More Valentine gifts
— Heart-shaped chocolates: To Steve Welmer. Now that conditioning isn’t important, enjoy. You weren’t very good in your first UI-IU game, but time-producing forgiveness is a wonderful thing. Nobody had better relations with the players. Too bad your knees gave out.
— Pink lilies: To Jim Burr and Tim Higgins, please share. The Big East overreacted in suspending you for that sideline mistake. You guys made tough calls and sold them. One question: Jim, who’s your hairstylist?
— Flowering garden box: To Tom Rucker, always certain to make a traveling call that no one saw or imagined, including your two buddies. You were memorable, Tom.
— Bouquet of red roses: To veteran Mike Kitts for the calm way you handle heated situations.
— Stay-thin diet: To Mike Sanzere, so you can be easier for Steratore and others to carry as your judgment becomes even more shaky.
— Fancy money clip: To Tom O’Neill, you’re not too old. You’re still a kid with a baseball bat. But a clip is needed to carry all your earnings. The Big Ten shouldn’t have dropped you because few handle a whistle better.
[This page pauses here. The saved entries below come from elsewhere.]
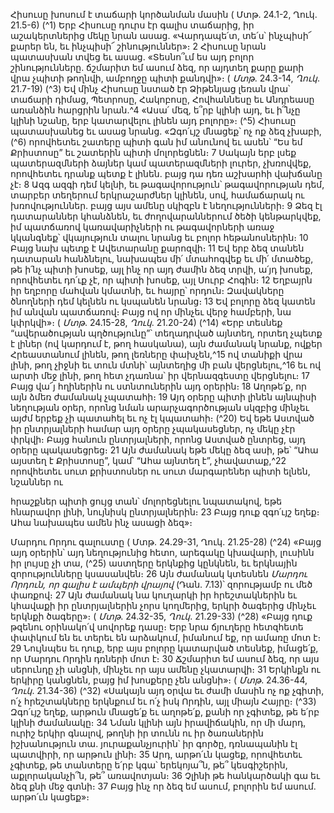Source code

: 
Հիսուսը խոսում է տաճարի կործանման մասին
( Մտթ. 24.1-2, Ղուկ. 21.5-6)
(^1) Երբ Հիսուսը դուրս էր գալիս տաճարից, իր աշակերտներից մեկը նրան ասաց. «Վարդապե՛տ, տե՛ս՝ ինչպիսի՜ քարեր
են, եւ ինչպիսի՜ շինություններ»։ 2 Հիսուսը նրան պատասխան տվեց եւ ասաց. «Տեսնո՞ւմ ես այդ բոլոր շինությունները.
ճշմարիտ եմ ասում ձեզ, որ այդտեղ քարը քարի վրա չպիտի թողնվի, ամբողջը պիտի քանդվի»։
( _Մտթ_. 24.3-14, _Ղուկ_. 21.7-19)
(^3) Եվ մինչ Հիսուսը նստած էր Ձիթենյաց լեռան վրա՝ տաճարի դիմաց, Պետրոսը, Հակոբոսը, Հովհաննեսը եւ
Անդրեասը առանձին հարցրին նրան.^4 «Ասա՛ մեզ, ե՞րբ կլինի այդ, եւ ի՞նչը կլինի նշանը, երբ կատարվելու լինեն այդ
բոլորը»։
(^5) Հիսուսը պատասխանեց եւ ասաց նրանց. «Զգո՛ւյշ մնացեք՝ ոչ ոք ձեզ չխաբի, (^6) որովհետեւ շատերը պիտի գան իմ
անունով եւ ասեն՝ “Ես եմ Քրիստոսը” եւ շատերին պիտի մոլորեցնեն։ 7 Սակայն երբ լսեք պատերազմների ձայներ կամ
պատերազմների լուրեր, չխռովվեք, որովհետեւ դրանք պետք է լինեն. բայց դա դեռ աշխարհի վախճանը չէ։ 8 Ազգ ազգի
դեմ կելնի, եւ թագավորություն՝ թագավորության դեմ, տարբեր տեղերում երկրաշարժներ կլինեն, սով, համաճարակ ու
խռովություններ. բայց այս ամենը սկիզբն է նեղությունների։ 9 Ձեզ էլ դատարաններ կհանձնեն, եւ ժողովարաններում
ծեծի կենթարկվեք, իմ պատճառով կառավարիչների ու թագավորների առաջ կկանգնեք՝ վկայություն տալու նրանց եւ
բոլոր հեթանոսներին։ 10 Բայց նախ պետք է Ավետարանը քարոզվի։ 11 Եվ երբ ձեզ տանեն դատարան հանձնելու,
նախապես մի՛ մտահոգվեք եւ մի՛ մտածեք, թե ի՛նչ պիտի խոսեք, այլ ինչ որ այդ ժամին ձեզ տրվի, ա՛յդ խոսեք, որովհետեւ
դո՛ւք չէ, որ պիտի խոսեք, այլ Սուրբ Հոգին։ 12 Եղբայրն իր եղբորը մահվան կմատնի, եւ հայրը՝ որդուն։ Զավակները
ծնողների դեմ կելնեն ու կսպանեն նրանց։ 13 Եվ բոլորը ձեզ կատեն իմ անվան պատճառով։ Բայց ով որ մինչեւ վերջ
համբերի, նա կփրկվի»։
( _Մտթ_. 24.15-28, _Ղուկ_. 21.20-24)
(^14) «Երբ տեսնեք “ավերածության պղծությունը”՝ տեղադրված այնտեղ, որտեղ չպետք է լիներ (ով կարդում է, թող
հասկանա), այն ժամանակ նրանք, ովքեր Հրեաստանում լինեն, թող լեռները փախչեն,^15 ով տանիքի վրա լինի, թող չիջնի
եւ տուն մտնի՝ այնտեղից մի բան վերցնելու,^16 եւ ով արտի մեջ լինի, թող հետ չդառնա՝ իր վերնազգեստը վերցնելու։ 17 Բայց
վա՜յ հղիներին ու ստնտուներին այդ օրերին։ 18 Աղոթե՛ք, որ այն ձմեռ ժամանակ չպատահի։ 19 Այդ օրերը պիտի լինեն
այնպիսի նեղության օրեր, որոնց նման արարչագործության սկզբից մինչեւ այժմ երբեք չի պատահել եւ ոչ էլ կպատահի։
(^20) Եվ եթե Աստված իր ընտրյալների համար այդ օրերը չպակասեցներ, ոչ մեկը չէր փրկվի։ Բայց հանուն ընտրյալների,
որոնց Աստված ընտրեց, այդ օրերը պակասեցրեց։ 21 Այն ժամանակ եթե մեկը ձեզ ասի, թե՝ “Ահա այստեղ է Քրիստոսը”,
կամ՝ “Ահա այնտեղ է”, չհավատաք,^22 որովհետեւ սուտ քրիստոսներ ու սուտ մարգարեներ պիտի ելնեն, նշաններ ու


հրաշքներ պիտի ցույց տան՝ մոլորեցնելու նպատակով, եթե հնարավոր լինի, նույնիսկ ընտրյալներին։ 23 Բայց դուք զգո՛ւյշ
եղեք։ Ահա նախապես ամեն ինչ ասացի ձեզ»։

Մարդու Որդու գալուստը
( Մտթ. 24.29-31, Ղուկ. 21.25-28)
(^24) «Բայց այդ օրերին՝ այդ նեղությունից հետո, արեգակը կխավարի, լուսինն իր լույսը չի տա, (^25) աստղերը երկնքից
կընկնեն, եւ երկնային զորությունները կսասանվեն։ 26 Այն ժամանակ կտեսնեն _Մարդու Որդուն, որ գալիս է ամպերի վրայով_
(Դան. 7.13)՝ զորությամբ ու մեծ փառքով։ 27 Այն ժամանակ նա կուղարկի իր հրեշտակներին եւ կհավաքի իր
ընտրյալներին չորս կողմերից, երկրի ծագերից մինչեւ երկնքի ծագերը»։
( _Մտթ_. 24.32-35, _Ղուկ_. 21.29-33)
(^28) «Բայց դուք թզենու օրինակո՛վ սովորեք դասը։ Երբ նրա ճյուղերը հետզհետե փափկում են եւ տերեւ են արձակում,
իմանում եք, որ ամառը մոտ է։ 29 Նույնպես եւ դուք, երբ այս բոլորը կատարված տեսնեք, իմացե՛ք, որ Մարդու Որդին
դռների մոտ է։ 30 Ճշմարիտ եմ ասում ձեզ, որ այս սերունդը չի անցնի, մինչեւ որ այս ամենը չկատարվի։ 31 Երկինքն ու
երկիրը կանցնեն, բայց իմ խոսքերը չեն անցնի»։
( _Մտթ_. 24.36-44, _Ղուկ_. 21.34-36)
(^32) «Սակայն այդ օրվա եւ ժամի մասին ոչ ոք չգիտի, ո՛չ հրեշտակները երկնքում եւ ո՛չ իսկ Որդին, այլ միայն Հայրը։
(^33) Զգո՛ւյշ եղեք, արթուն մնացե՛ք եւ աղոթե՛ք, քանի որ չգիտեք, թե ե՛րբ կլինի ժամանակը։ 34 Նման կլինի այն իրավիճակին,
որ մի մարդ, ուրիշ երկիր գնալով, թողնի իր տունն ու իր ծառաներին իշխանություն տա. յուրաքանչյուրին՝ իր գործը,
դռնապանին էլ պատվիրի, որ արթուն լինի։ 35 Արդ, արթո՛ւն կացեք, որովհետեւ չգիտեք, թե տանտերը ե՛րբ կգա՝
երեկոյա՞ն, թե՞ կեսգիշերին, աքլորականչի՞ն, թե՞ առավոտյան։ 36 Չլինի թե հանկարծակի գա եւ ձեզ քնի մեջ գտնի։ 37 Բայց
ինչ որ ձեզ եմ ասում, բոլորին եմ ասում. արթո՛ւն կացեք»։

— Graveside roses: To roly-poly Chicagoan Jim Enright, a shout-out. You perfected flamboyancy before Ted Valentine was born. You made the call on Bob Starnes’ incredible heave in 1963 at Northwestern. A third ref would have been unnecessary if you and Valentine had worked together.
— A Wreath of Thanks: To the late, great Dwight Wilkey, a Big Ten ref and teacher who pounded the King’s English into an unreceptive brain, and who helped build the excellent Monticello school system. I always sought your approval as a young writer and, when I criticized refs, you at least made me think twice.